The Lib Dems are riding high, full of confidence, buoyed by defections and flushed by successes in the local and European elections.  And yet, their poll rating – while massively increased from the debacles of 2015 and 2017 – is stubbornly stuck between 17 and 20 per cent.

Briefly, earlier in the summer, the Conservatives, Labour, Lib Dems and Brexit parties were all polling at 20 per cent, give or take the margin of error.  Today, while the Lib Dems have held on to their position, the Conservative has regained 8-10 per cent, all most exclusively from the Brexit party (following Johnson’s election), enabling them to open up a gap on it rivals. 

The Brexit party has slipped back into the early teens and the Labour party has also inched upwards, consolidating second place in most of the polls. Politics seems to be reverting to type, so are we back to first and second political divisions? 

Well that depends on what happens next.  Rumours abound that Johnson is about to get a deal and ride into a November election on a wave of adulation, or at least relief.  This seems to me over-optimistic in the extreme. 

First, it is almost impossible to see why the EU might suddenly decide to help Johnson out of a hole of his own making, but even if he did come up with some patched up May-lite contortion, the Parliamentary arithmetic means that there is no more of a majority in Parliament for a Johnson deal that for the previous version. 

Even if he jettisons Northern Ireland and manages to hold on to the DUP – which is hard to imagine – Johnson would still need also to retain the support of the remaining twenty former Tories he just expelled, and the ERG, and even then persuade a few Labour MPs to bring him home. It seems so inconceivable that this surely cannot be the plan. 

Instead, maybe all this talk of a deal is really only a further framing of a people versus Parliament election: “I offered you Brexit, but those politicians blocked it.  So now give me the power to deliver it for the people.” 

But this too would be a massive risk.  A general election might follow one of two patterns.

The traditional model is that during the first week or so of a general election, the Lib Dem poll rating rises as the electorate is reminded of the party’s existence.  Then, in the second or third week, they cease to be shiny and new and media attention switches elsewhere and their progress stalls. 

Then, in the final ten days, voters focus in on who they actual want as their Prime Minister – or more accurately whom they most want to stop – and they revert to one or other of the two main parties for fear of something worse.  The Conservative model assumes that overwhelmingly, that ‘something worse’ is Jeremy Corbyn and they return with a comfortable majority able to do whatever they like.
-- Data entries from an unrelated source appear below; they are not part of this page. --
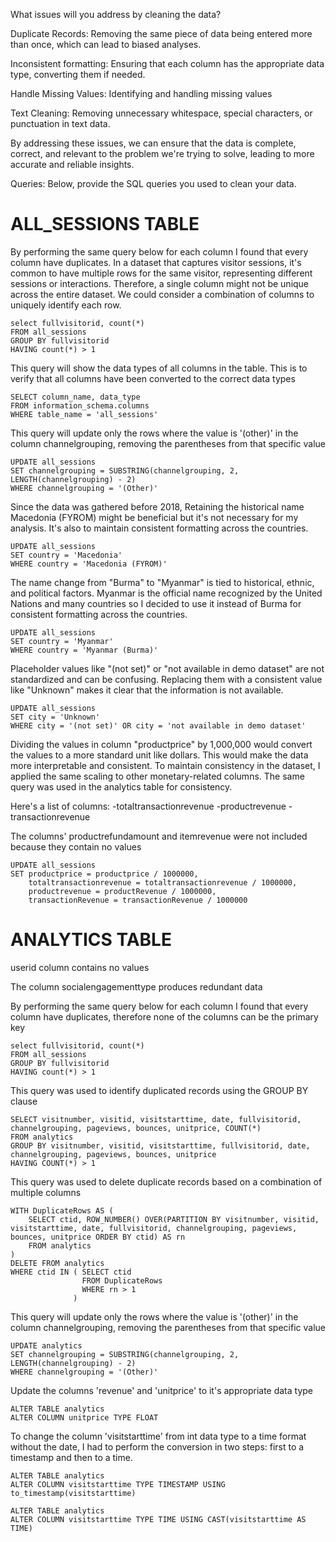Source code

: What issues will you address by cleaning the data?

Duplicate Records:
Removing the same piece of data being entered more than once, which can lead to biased analyses.

Inconsistent formatting:
Ensuring that each column has the appropriate data type, converting them if needed.

Handle Missing Values: 
Identifying and handling missing values

Text Cleaning:
Removing unnecessary whitespace, special characters, or punctuation in text data.

By addressing these issues, we can ensure that the data is complete, correct, and relevant to the problem we're trying to solve, leading to more accurate and reliable insights.





Queries:
Below, provide the SQL queries you used to clean your data.

# ALL_SESSIONS TABLE

By performing the same query below for each column I found that every column have duplicates.
In a dataset that captures visitor sessions, it's common to have multiple rows for the same visitor, representing different sessions or interactions. Therefore, a single column might not be unique across the entire dataset. We could consider a combination of columns to uniquely identify each row.
```
select fullvisitorid, count(*)
FROM all_sessions
GROUP BY fullvisitorid
HAVING count(*) > 1
```



This query will show the data types of all columns in the table. This is to verify that all columns have been converted to the correct data types
```
SELECT column_name, data_type 
FROM information_schema.columns 
WHERE table_name = 'all_sessions'

```

This query will update only the rows where the value is '(other)' in the column channelgrouping, removing the parentheses from that specific value 
```
UPDATE all_sessions
SET channelgrouping = SUBSTRING(channelgrouping, 2, LENGTH(channelgrouping) - 2)
WHERE channelgrouping = '(Other)'
```

Since the data was gathered before 2018, Retaining the historical name Macedonia (FYROM) might be beneficial but it's not necessary for my analysis. It's also to maintain consistent formatting across the countries.
```
UPDATE all_sessions 
SET country = 'Macedonia'
WHERE country = 'Macedonia (FYROM)'
```

The name change from "Burma" to "Myanmar" is tied to historical, ethnic, and political factors. Myanmar is the official name recognized by the United Nations and many countries so I decided to use it instead of Burma for consistent formatting across the countries.
```
UPDATE all_sessions 
SET country = 'Myanmar'
WHERE country = 'Myanmar (Burma)'
```

Placeholder values like "(not set)" or "not available in demo dataset" are not standardized and can be confusing.
Replacing them with a consistent value like "Unknown" makes it clear that the information is not available.
```
UPDATE all_sessions
SET city = 'Unknown'
WHERE city = '(not set)' OR city = 'not available in demo dataset'
```

Dividing the values in column "productprice" by 1,000,000 would convert the values to a more standard unit like dollars. This would make the data more interpretable and consistent. To maintain consistency in the dataset, I applied the same scaling to other monetary-related columns.
The same query was used in the analytics table for consistency.

Here's a list of columns:
-totaltransactionrevenue
-productrevenue
-transactionrevenue

The columns' productrefundamount and itemrevenue were not included because they contain no values
```
UPDATE all_sessions
SET productprice = productprice / 1000000,
    totaltransactionrevenue = totaltransactionrevenue / 1000000,
    productrevenue = productRevenue / 1000000,
    transactionRevenue = transactionRevenue / 1000000
```

# ANALYTICS TABLE

userid column contains no values

The column socialengagementtype produces redundant data

By performing the same query below for each column I found that every column have duplicates, therefore none of the columns can be the primary key
```
select fullvisitorid, count(*)
FROM all_sessions
GROUP BY fullvisitorid
HAVING count(*) > 1
```
This query was used to identify duplicated records using the GROUP BY clause

```
SELECT visitnumber, visitid, visitstarttime, date, fullvisitorid, channelgrouping, pageviews, bounces, unitprice, COUNT(*)
FROM analytics
GROUP BY visitnumber, visitid, visitstarttime, fullvisitorid, date, channelgrouping, pageviews, bounces, unitprice
HAVING COUNT(*) > 1
```

This query was used to delete duplicate records based on a combination of multiple columns
```
WITH DuplicateRows AS (
    SELECT ctid, ROW_NUMBER() OVER(PARTITION BY visitnumber, visitid, visitstarttime, date, fullvisitorid, channelgrouping, pageviews,           bounces, unitprice ORDER BY ctid) AS rn
    FROM analytics
)
DELETE FROM analytics
WHERE ctid IN ( SELECT ctid
    			FROM DuplicateRows
    			WHERE rn > 1
			  )
```

This query will update only the rows where the value is '(other)' in the column channelgrouping, removing the parentheses from that specific value 
```
UPDATE analytics
SET channelgrouping = SUBSTRING(channelgrouping, 2, LENGTH(channelgrouping) - 2)
WHERE channelgrouping = '(Other)'
```


Update the columns 'revenue' and 'unitprice' to it's appropriate data type
```
ALTER TABLE analytics
ALTER COLUMN unitprice TYPE FLOAT
```

To change the column 'visitstarttime' from int data type to a time format without the date, I had to perform the conversion in two steps: first to a timestamp and then to a time.
```
ALTER TABLE analytics
ALTER COLUMN visitstarttime TYPE TIMESTAMP USING to_timestamp(visitstarttime)
```
```
ALTER TABLE analytics
ALTER COLUMN visitstarttime TYPE TIME USING CAST(visitstarttime AS TIME)
```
But this time there is a second perfectly credible scenario.  Again, it assumes that in the first two weeks, the Lib Dems gain from media attention, but this time, with the polls so much closer than in previous  elections, they push up to Labour.  The current choice between Johnson and Corbyn – where consistently voters prefer ‘don’t know’ – widens to include Jo Swinson, who looks by comparison, young, fresh and relatively normal. 

The Lib Dems are buoyed by further defections and Ken Clarke makes good on his hints that he too will lend the Lib Dems his vote, bringing with him many remaining one nation Conservatives.  Maybe Heseltine and Major also say they cannot vote for Johnson.

As the Lib Dems continue to make progress, the threat of a Corbyn-led Labour government recedes and the voters instead feel able to choose between Boris and Jo – two politicians deserving of first name terms.  Rather than the final week squeeze the Lib Dem momentum grows and who knows how far that might take them.

The second scenario is not of course what has ever previously happened in British politics, but it very nearly did at the height of Cleggmania, against two far more credible Prime Ministerial opponents in Brown and Cameron. 

And we are living in unprecedented times. 

Would you bet your house against it?